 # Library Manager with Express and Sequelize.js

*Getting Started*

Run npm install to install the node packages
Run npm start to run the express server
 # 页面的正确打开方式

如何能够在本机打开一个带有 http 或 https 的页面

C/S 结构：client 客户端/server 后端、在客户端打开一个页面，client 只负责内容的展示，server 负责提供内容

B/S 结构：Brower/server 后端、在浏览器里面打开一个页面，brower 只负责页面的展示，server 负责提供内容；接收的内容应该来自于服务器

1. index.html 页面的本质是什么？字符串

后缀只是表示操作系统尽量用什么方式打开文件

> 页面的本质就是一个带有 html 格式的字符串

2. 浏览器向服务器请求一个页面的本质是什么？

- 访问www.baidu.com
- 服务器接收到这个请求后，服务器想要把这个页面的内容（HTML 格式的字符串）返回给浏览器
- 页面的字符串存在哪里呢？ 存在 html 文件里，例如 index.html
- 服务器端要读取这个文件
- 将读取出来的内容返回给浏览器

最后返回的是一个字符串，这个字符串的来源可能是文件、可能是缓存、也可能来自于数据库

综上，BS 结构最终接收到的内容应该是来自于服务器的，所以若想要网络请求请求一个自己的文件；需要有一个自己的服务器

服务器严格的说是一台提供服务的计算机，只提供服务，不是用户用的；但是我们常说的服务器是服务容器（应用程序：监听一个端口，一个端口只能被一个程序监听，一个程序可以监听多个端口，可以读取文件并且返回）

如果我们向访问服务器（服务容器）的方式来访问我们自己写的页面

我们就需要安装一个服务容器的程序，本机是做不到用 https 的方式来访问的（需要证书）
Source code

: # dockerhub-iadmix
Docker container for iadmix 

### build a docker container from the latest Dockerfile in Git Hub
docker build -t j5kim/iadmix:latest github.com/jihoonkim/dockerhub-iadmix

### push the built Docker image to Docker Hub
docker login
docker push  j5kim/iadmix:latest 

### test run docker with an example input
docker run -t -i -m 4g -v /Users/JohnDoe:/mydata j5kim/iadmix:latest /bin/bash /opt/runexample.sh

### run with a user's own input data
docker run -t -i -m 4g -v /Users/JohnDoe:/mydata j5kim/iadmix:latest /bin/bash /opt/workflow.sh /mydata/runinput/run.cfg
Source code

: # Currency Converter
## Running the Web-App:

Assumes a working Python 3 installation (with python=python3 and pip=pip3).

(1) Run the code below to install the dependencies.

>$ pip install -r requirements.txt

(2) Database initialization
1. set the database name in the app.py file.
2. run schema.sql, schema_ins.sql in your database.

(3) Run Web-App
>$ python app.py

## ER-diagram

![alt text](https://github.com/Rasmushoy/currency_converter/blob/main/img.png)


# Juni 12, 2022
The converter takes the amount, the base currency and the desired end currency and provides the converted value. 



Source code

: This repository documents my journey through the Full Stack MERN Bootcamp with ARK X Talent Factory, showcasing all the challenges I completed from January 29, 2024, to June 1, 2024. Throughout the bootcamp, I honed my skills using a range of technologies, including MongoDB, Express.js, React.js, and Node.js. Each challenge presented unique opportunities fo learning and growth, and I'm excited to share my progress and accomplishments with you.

## TRY IT
All lines of the listing holding the string "server" must be returned, copied as they stand.

## SOLUTION
Run npm start to run the express server
C/S 结构：client 客户端/server 后端、在客户端打开一个页面，client 只负责内容的展示，server 负责提供内容
B/S 结构：Brower/server 后端、在浏览器里面打开一个页面，brower 只负责页面的展示，server 负责提供内容；接收的内容应该来自于服务器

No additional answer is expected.